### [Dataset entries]
Start of Block
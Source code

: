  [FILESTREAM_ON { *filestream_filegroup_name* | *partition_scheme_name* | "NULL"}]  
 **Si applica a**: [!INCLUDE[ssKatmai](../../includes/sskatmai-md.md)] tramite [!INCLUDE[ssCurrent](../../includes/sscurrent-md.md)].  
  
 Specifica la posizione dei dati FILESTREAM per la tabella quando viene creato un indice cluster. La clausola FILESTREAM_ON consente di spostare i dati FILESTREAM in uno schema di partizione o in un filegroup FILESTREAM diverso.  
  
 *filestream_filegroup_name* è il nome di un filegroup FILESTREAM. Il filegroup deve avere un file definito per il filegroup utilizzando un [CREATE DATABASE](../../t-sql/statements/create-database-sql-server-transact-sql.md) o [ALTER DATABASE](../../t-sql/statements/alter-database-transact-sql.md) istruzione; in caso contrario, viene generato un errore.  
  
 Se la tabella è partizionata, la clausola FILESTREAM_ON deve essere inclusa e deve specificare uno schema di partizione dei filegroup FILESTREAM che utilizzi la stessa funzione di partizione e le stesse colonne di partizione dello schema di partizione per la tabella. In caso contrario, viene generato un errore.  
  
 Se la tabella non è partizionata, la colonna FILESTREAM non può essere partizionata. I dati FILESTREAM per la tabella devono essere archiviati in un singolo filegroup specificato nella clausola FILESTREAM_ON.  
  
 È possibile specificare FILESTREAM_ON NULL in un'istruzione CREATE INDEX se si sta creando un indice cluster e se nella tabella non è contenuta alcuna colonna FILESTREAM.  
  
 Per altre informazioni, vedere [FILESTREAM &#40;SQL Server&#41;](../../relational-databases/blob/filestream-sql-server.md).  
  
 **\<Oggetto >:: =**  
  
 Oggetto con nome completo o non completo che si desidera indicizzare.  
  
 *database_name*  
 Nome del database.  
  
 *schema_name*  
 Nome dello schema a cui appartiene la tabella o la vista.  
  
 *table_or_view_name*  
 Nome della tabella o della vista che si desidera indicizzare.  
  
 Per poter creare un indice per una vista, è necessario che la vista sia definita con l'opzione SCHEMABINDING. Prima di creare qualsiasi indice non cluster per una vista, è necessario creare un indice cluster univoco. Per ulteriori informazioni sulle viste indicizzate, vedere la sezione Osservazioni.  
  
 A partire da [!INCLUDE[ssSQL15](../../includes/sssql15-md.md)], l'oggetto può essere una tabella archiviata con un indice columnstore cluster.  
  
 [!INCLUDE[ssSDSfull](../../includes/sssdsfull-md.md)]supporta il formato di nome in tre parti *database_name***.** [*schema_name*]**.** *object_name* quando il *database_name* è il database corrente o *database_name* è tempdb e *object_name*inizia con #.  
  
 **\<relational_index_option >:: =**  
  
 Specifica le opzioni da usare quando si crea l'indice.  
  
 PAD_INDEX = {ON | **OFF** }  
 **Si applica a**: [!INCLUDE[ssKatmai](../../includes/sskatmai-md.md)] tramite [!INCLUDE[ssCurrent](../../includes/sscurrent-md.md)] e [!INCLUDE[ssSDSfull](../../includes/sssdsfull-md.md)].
End of Block
### [THE TASK]
Give the data again, exactly as it appears above.

### [EXERCISE SOLUTION]
Source code

:  [FILESTREAM_ON { *filestream_filegroup_name* | *partition_scheme_name* | "NULL"}]  
 **Si applica a**: [!INCLUDE[ssKatmai](../../includes/sskatmai-md.md)] tramite [!INCLUDE[ssCurrent](../../includes/sscurrent-md.md)].  
  
 Specifica la posizione dei dati FILESTREAM per la tabella quando viene creato un indice cluster. La clausola FILESTREAM_ON consente di spostare i dati FILESTREAM in uno schema di partizione o in un filegroup FILESTREAM diverso.  
  
 *filestream_filegroup_name* è il nome di un filegroup FILESTREAM. Il filegroup deve avere un file definito per il filegroup utilizzando un [CREATE DATABASE](../../t-sql/statements/create-database-sql-server-transact-sql.md) o [ALTER DATABASE](../../t-sql/statements/alter-database-transact-sql.md) istruzione; in caso contrario, viene generato un errore.  
  
 Se la tabella è partizionata, la clausola FILESTREAM_ON deve essere inclusa e deve specificare uno schema di partizione dei filegroup FILESTREAM che utilizzi la stessa funzione di partizione e le stesse colonne di partizione dello schema di partizione per la tabella. In caso contrario, viene generato un errore.  
  
 Se la tabella non è partizionata, la colonna FILESTREAM non può essere partizionata. I dati FILESTREAM per la tabella devono essere archiviati in un singolo filegroup specificato nella clausola FILESTREAM_ON.  
  
 È possibile specificare FILESTREAM_ON NULL in un'istruzione CREATE INDEX se si sta creando un indice cluster e se nella tabella non è contenuta alcuna colonna FILESTREAM.  
  
 Per altre informazioni, vedere [FILESTREAM &#40;SQL Server&#41;](../../relational-databases/blob/filestream-sql-server.md).  
  
 **\<Oggetto >:: =**  
  
 Oggetto con nome completo o non completo che si desidera indicizzare.  
  
 *database_name*  
 Nome del database.  
  
 *schema_name*  
 Nome dello schema a cui appartiene la tabella o la vista.  
  
 *table_or_view_name*  
 Nome della tabella o della vista che si desidera indicizzare.  
  
 Per poter creare un indice per una vista, è necessario che la vista sia definita con l'opzione SCHEMABINDING. Prima di creare qualsiasi indice non cluster per una vista, è necessario creare un indice cluster univoco. Per ulteriori informazioni sulle viste indicizzate, vedere la sezione Osservazioni.  
  
 A partire da [!INCLUDE[ssSQL15](../../includes/sssql15-md.md)], l'oggetto può essere una tabella archiviata con un indice columnstore cluster.  
  
 [!INCLUDE[ssSDSfull](../../includes/sssdsfull-md.md)]supporta il formato di nome in tre parti *database_name***.** [*schema_name*]**.** *object_name* quando il *database_name* è il database corrente o *database_name* è tempdb e *object_name*inizia con #.  
  
 **\<relational_index_option >:: =**  
  
 Specifica le opzioni da usare quando si crea l'indice.  
  
 PAD_INDEX = {ON | **OFF** }  
 **Si applica a**: [!INCLUDE[ssKatmai](../../includes/sskatmai-md.md)] tramite [!INCLUDE[ssCurrent](../../includes/sscurrent-md.md)] e [!INCLUDE[ssSDSfull](../../includes/sssdsfull-md.md)].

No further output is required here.